Here, the alleged wrongs are the enrollment of plaintiff in the CPP and PAS programs in March 2001 and 2007, respectively, and there was no breach of a recurring duty. The monthly billings demanding payment of CPP and PAS fees, both before and after plaintiff closed his account, represent the consequences of those wrongful acts in the form of continuing damages, not the wrongs themselves, and do not qualify for application of the continuous wrong doctrine.
Plaintiff's argument that he could not reasonably have discovered the alleged fraudulent conduct within the limitations period due to defendants "concealment" and ongoing "scheme," is not reconcilable with his admissions that he was billed for the charges monthly. There is no more information that plaintiff could have needed to determine if he had been involuntarily enrolled in the programs (see Sanchez de Hernandez v. Bank of Nova Scotia, 76 A.D.3d 929, 908 N.Y.S.2d 45 [1st Dept.2010], lv. denied 16 N.Y.3d 705, 919 N.Y.S.2d 511, 944 N.E.2d 1151  ).
Plaintiff's argument that the CPP and PAS claims accrued on March 6, 2009, when defendants involuntarily enrolled him in a new CPP contract at different fees is without merit. While plaintiff characterizes it as enrollment in a new program, defendants merely switched him from a more expensive CPP program to a cheaper CPP program, which was a continuing effect of the initial involuntary enrollment on March 8, 2001.

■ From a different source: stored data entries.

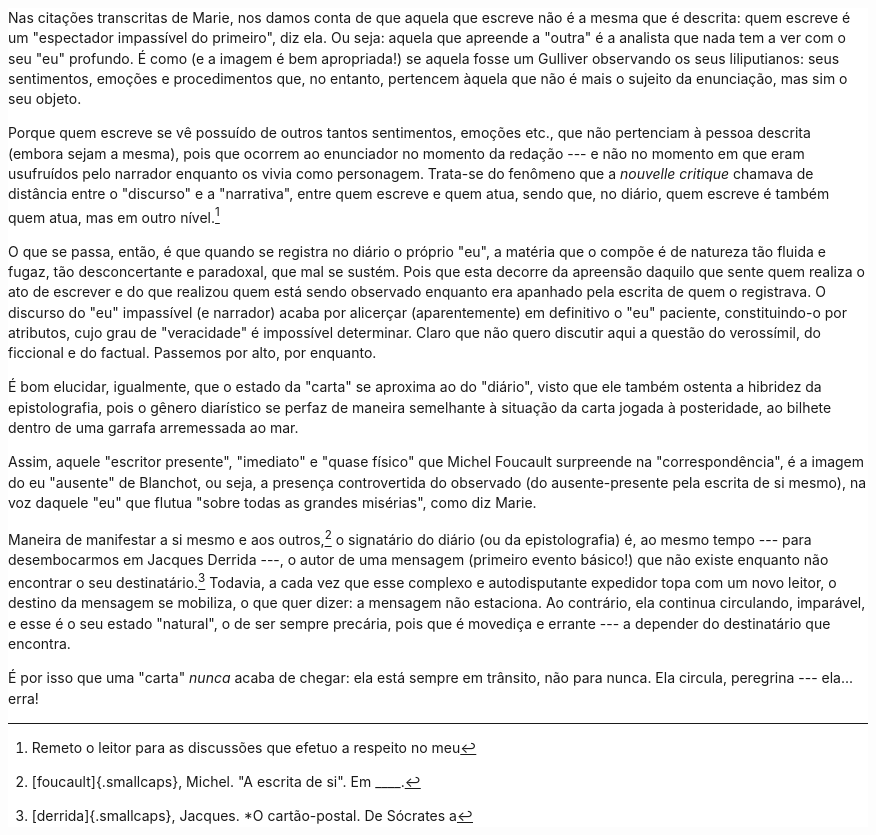 Nas citações transcritas de Marie, nos damos conta de que aquela que
escreve não é a mesma que é descrita: quem escreve é um "espectador
impassível do primeiro", diz ela. Ou seja: aquela que apreende a "outra"
é a analista que nada tem a ver com o seu "eu" profundo. É como (e a
imagem é bem apropriada!) se aquela fosse um Gulliver observando os seus
liliputianos: seus sentimentos, emoções e procedimentos que, no entanto,
pertencem àquela que não é mais o sujeito da enunciação, mas sim o seu
objeto.

Porque quem escreve se vê possuído de outros tantos sentimentos, emoções
etc., que não pertenciam à pessoa descrita (embora sejam a mesma), pois
que ocorrem ao enunciador no momento da redação --- e não no momento em
que eram usufruídos pelo narrador enquanto os vivia como personagem.
Trata-se do fenômeno que a *nouvelle critique* chamava de distância
entre o "discurso" e a "narrativa", entre quem escreve e quem atua,
sendo que, no diário, quem escreve é também quem atua, mas em outro
nível.[^11]

O que se passa, então, é que quando se registra no diário o próprio
"eu", a matéria que o compõe é de natureza tão fluida e fugaz, tão
desconcertante e paradoxal, que mal se sustém. Pois que esta decorre da
apreensão daquilo que sente quem realiza o ato de escrever e do que
realizou quem está sendo observado enquanto era apanhado pela escrita de
quem o registrava. O discurso do "eu" impassível (e narrador) acaba por
alicerçar (aparentemente) em definitivo o "eu" paciente, constituindo-o
por atributos, cujo grau de "veracidade" é impossível determinar. Claro
que não quero discutir aqui a questão do verossímil, do ficcional e do
factual. Passemos por alto, por enquanto.

É bom elucidar, igualmente, que o estado da "carta" se aproxima ao do
"diário", visto que ele também ostenta a hibridez da epistolografia,
pois o gênero diarístico se perfaz de maneira semelhante à situação da
carta jogada à posteridade, ao bilhete dentro de uma garrafa arremessada
ao mar.

Assim, aquele "escritor presente", "imediato" e "quase físico" que
Michel Foucault surpreende na "correspondência", é a imagem do eu
"ausente" de Blanchot, ou seja, a presença controvertida do observado
(do ausente-presente pela escrita de si mesmo), na voz daquele "eu" que
flutua "sobre todas as grandes misérias", como diz Marie.

Maneira de manifestar a si mesmo e aos outros,[^12] o signatário do
diário (ou da epistolografia) é, ao mesmo tempo --- para desembocarmos
em Jacques Derrida ---, o autor de uma mensagem (primeiro evento
básico!) que não existe enquanto não encontrar o seu destinatário.[^13]
Todavia, a cada vez que esse complexo e autodisputante expedidor topa
com um novo leitor, o destino da mensagem se mobiliza, o que quer dizer:
a mensagem não estaciona. Ao contrário, ela continua circulando,
imparável, e esse é o seu estado "natural", o de ser sempre precária,
pois que é movediça e errante --- a depender do destinatário que
encontra.

É por isso que uma "carta" *nunca* acaba de chegar: ela está sempre em
trânsito, não para nunca. Ela circula, peregrina --- ela... erra!


[^1]: Uma problemática que vem desde as primeiras críticas sobre
[^2]: Carta de 18 de junho de 1930.
[^3]: Carta de 27 de junho de 1930.
[^4]: [vilar]{.smallcaps}, Amélia. *O drama de Florbela Espanca*. Porto:
[^5]: Cito-o a partir da minha edição de *Poemas. Florbela Espanca.* São
[^6]: Numa carta a Battelli de 5 de julho de 1930, ela revela que seu
[^7]: Faço um ligeiro excurso para explicar ao leitor que a figura da
[^8]: Vale aqui uma chamada. Battelli faz conhecer, depois da morte da
[^9]: [castro]{.smallcaps}, Fernanda de. *Ao fim da memória*. Volume
[^10]: [blanchot]{.smallcaps}, Maurice. *O livro por vir*. Trad. Leyla
[^11]: Remeto o leitor para as discussões que efetuo a respeito no meu
[^12]: [foucault]{.smallcaps}, Michel. "A escrita de si". Em \_\_\_\_.
[^13]: [derrida]{.smallcaps}, Jacques. *O cartão-postal. De Sócrates a
[^14]: [lacan]{.smallcaps}, Jacques. "O seminário sobre A Carta
[^15]: É o que Isa Severino diz sobre as páginas do *Diário*: "O eu
[^16]: Cota [e]{.smallcaps}1/ 30, 1930.
[^17]: [vilela]{.smallcaps}, Ana Luísa; [silva]{.smallcaps}, Fabio Mario
[^18]: Rui Guedes publica os fragmentos em *Acerca de Florbela*, com o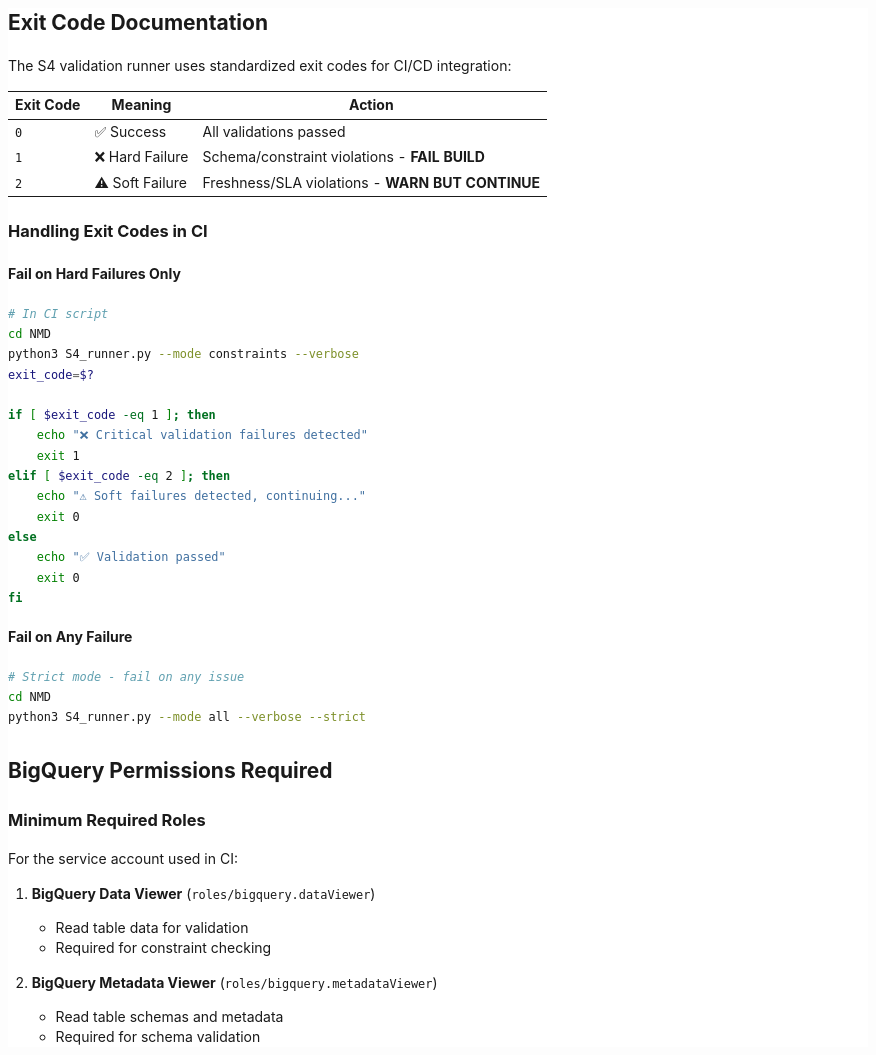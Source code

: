 ## Exit Code Documentation

The S4 validation runner uses standardized exit codes for CI/CD integration:

| Exit Code | Meaning | Action |
|-----------|---------|---------|
| `0` | ✅ Success | All validations passed |
| `1` | ❌ Hard Failure | Schema/constraint violations - **FAIL BUILD** |
| `2` | ⚠️ Soft Failure | Freshness/SLA violations - **WARN BUT CONTINUE** |

### Handling Exit Codes in CI

#### Fail on Hard Failures Only
```bash
# In CI script
cd NMD
python3 S4_runner.py --mode constraints --verbose
exit_code=$?

if [ $exit_code -eq 1 ]; then
    echo "❌ Critical validation failures detected"
    exit 1
elif [ $exit_code -eq 2 ]; then
    echo "⚠️ Soft failures detected, continuing..."
    exit 0
else
    echo "✅ Validation passed"
    exit 0
fi
```

#### Fail on Any Failure
```bash
# Strict mode - fail on any issue
cd NMD
python3 S4_runner.py --mode all --verbose --strict
```

## BigQuery Permissions Required

### Minimum Required Roles

For the service account used in CI:

1. **BigQuery Data Viewer** (`roles/bigquery.dataViewer`)
   - Read table data for validation
   - Required for constraint checking

2. **BigQuery Metadata Viewer** (`roles/bigquery.metadataViewer`)
   - Read table schemas and metadata
   - Required for schema validation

We have considered plaintiff's remaining contentions, including that the federal class actions tolled the limitations periods (see American Pipe & Constr. Co. v. Utah , 414 U.S. 538, 554, 94 S.Ct. 756, 38 L.Ed.2d 713  ), and that dismissal of the complaint as time barred would be unconscionable and inequitable, and find them unavailing.